> _What this task involves_
Exactly repeat the full listing that follows.

━━━━━━━━━━━━━━━━

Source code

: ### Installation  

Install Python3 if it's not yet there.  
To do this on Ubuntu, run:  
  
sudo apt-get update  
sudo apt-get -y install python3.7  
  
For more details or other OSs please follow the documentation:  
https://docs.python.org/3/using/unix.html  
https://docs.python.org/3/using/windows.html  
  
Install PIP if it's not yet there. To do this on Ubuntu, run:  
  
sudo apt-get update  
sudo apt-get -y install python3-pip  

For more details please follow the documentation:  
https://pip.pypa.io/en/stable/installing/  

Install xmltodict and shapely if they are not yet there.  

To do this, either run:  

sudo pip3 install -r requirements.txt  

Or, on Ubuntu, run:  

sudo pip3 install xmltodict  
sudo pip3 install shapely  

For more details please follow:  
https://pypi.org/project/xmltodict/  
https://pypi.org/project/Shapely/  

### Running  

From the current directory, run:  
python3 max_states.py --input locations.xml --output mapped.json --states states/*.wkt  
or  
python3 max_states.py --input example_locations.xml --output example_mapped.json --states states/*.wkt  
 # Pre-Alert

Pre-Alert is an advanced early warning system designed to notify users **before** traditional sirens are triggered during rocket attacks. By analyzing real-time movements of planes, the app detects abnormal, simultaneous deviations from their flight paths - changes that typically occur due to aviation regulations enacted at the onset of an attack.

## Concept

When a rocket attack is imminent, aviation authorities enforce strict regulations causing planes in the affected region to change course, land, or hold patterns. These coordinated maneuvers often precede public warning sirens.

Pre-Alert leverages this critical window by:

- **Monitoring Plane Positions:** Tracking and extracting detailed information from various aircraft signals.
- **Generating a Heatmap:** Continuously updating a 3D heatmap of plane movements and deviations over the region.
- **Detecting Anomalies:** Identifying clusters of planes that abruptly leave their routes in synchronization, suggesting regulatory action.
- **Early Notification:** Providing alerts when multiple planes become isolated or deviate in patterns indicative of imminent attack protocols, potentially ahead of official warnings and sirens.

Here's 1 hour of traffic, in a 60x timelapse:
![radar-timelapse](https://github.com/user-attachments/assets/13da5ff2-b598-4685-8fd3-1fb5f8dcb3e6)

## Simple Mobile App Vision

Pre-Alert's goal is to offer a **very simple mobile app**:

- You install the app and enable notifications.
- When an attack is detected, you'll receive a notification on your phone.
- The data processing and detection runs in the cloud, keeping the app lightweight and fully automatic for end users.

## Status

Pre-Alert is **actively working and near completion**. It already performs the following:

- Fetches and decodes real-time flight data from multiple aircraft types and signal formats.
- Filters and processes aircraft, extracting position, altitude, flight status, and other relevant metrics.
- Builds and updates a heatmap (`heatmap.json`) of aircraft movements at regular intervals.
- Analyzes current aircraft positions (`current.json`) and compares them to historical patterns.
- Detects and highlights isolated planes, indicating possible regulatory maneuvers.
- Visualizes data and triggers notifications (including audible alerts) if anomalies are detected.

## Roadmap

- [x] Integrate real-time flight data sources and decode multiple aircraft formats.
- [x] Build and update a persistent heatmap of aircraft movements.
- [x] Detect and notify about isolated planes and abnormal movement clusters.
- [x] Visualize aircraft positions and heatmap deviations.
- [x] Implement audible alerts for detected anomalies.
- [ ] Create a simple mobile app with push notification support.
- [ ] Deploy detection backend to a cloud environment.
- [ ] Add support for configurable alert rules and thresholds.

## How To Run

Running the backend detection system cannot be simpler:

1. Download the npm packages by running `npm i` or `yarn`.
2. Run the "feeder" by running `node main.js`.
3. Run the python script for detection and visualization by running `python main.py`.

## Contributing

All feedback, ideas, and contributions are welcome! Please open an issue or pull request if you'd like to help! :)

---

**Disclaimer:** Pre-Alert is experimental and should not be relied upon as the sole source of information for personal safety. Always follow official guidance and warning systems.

━━━━━━━━━━━━━━━━

> _Task result_
Source code

: ### Installation  

Install Python3 if it's not yet there.  
To do this on Ubuntu, run:  
  
sudo apt-get update  
sudo apt-get -y install python3.7  
  
For more details or other OSs please follow the documentation:  
https://docs.python.org/3/using/unix.html  
https://docs.python.org/3/using/windows.html  
  
Install PIP if it's not yet there. To do this on Ubuntu, run:  
  
sudo apt-get update  
sudo apt-get -y install python3-pip  

For more details please follow the documentation:  
https://pip.pypa.io/en/stable/installing/  

Install xmltodict and shapely if they are not yet there.  

To do this, either run:  

sudo pip3 install -r requirements.txt  

Or, on Ubuntu, run:  

sudo pip3 install xmltodict  
sudo pip3 install shapely  

For more details please follow:  
https://pypi.org/project/xmltodict/  
https://pypi.org/project/Shapely/  

### Running  

From the current directory, run:  
python3 max_states.py --input locations.xml --output mapped.json --states states/*.wkt  
or  
python3 max_states.py --input example_locations.xml --output example_mapped.json --states states/*.wkt  
 # Pre-Alert

Pre-Alert is an advanced early warning system designed to notify users **before** traditional sirens are triggered during rocket attacks. By analyzing real-time movements of planes, the app detects abnormal, simultaneous deviations from their flight paths - changes that typically occur due to aviation regulations enacted at the onset of an attack.

## Concept

When a rocket attack is imminent, aviation authorities enforce strict regulations causing planes in the affected region to change course, land, or hold patterns. These coordinated maneuvers often precede public warning sirens.

Pre-Alert leverages this critical window by:

- **Monitoring Plane Positions:** Tracking and extracting detailed information from various aircraft signals.
- **Generating a Heatmap:** Continuously updating a 3D heatmap of plane movements and deviations over the region.
- **Detecting Anomalies:** Identifying clusters of planes that abruptly leave their routes in synchronization, suggesting regulatory action.
- **Early Notification:** Providing alerts when multiple planes become isolated or deviate in patterns indicative of imminent attack protocols, potentially ahead of official warnings and sirens.

Here's 1 hour of traffic, in a 60x timelapse:
![radar-timelapse](https://github.com/user-attachments/assets/13da5ff2-b598-4685-8fd3-1fb5f8dcb3e6)

## Simple Mobile App Vision

Pre-Alert's goal is to offer a **very simple mobile app**:

- You install the app and enable notifications.
- When an attack is detected, you'll receive a notification on your phone.
- The data processing and detection runs in the cloud, keeping the app lightweight and fully automatic for end users.

## Status

Pre-Alert is **actively working and near completion**. It already performs the following:

- Fetches and decodes real-time flight data from multiple aircraft types and signal formats.
- Filters and processes aircraft, extracting position, altitude, flight status, and other relevant metrics.
- Builds and updates a heatmap (`heatmap.json`) of aircraft movements at regular intervals.
- Analyzes current aircraft positions (`current.json`) and compares them to historical patterns.
- Detects and highlights isolated planes, indicating possible regulatory maneuvers.
- Visualizes data and triggers notifications (including audible alerts) if anomalies are detected.

## Roadmap

- [x] Integrate real-time flight data sources and decode multiple aircraft formats.
- [x] Build and update a persistent heatmap of aircraft movements.
- [x] Detect and notify about isolated planes and abnormal movement clusters.
- [x] Visualize aircraft positions and heatmap deviations.
- [x] Implement audible alerts for detected anomalies.
- [ ] Create a simple mobile app with push notification support.
- [ ] Deploy detection backend to a cloud environment.
- [ ] Add support for configurable alert rules and thresholds.

## How To Run

Running the backend detection system cannot be simpler:

1. Download the npm packages by running `npm i` or `yarn`.
2. Run the "feeder" by running `node main.js`.
3. Run the python script for detection and visualization by running `python main.py`.

## Contributing

All feedback, ideas, and contributions are welcome! Please open an issue or pull request if you'd like to help! :)

---

**Disclaimer:** Pre-Alert is experimental and should not be relied upon as the sole source of information for personal safety. Always follow official guidance and warning systems.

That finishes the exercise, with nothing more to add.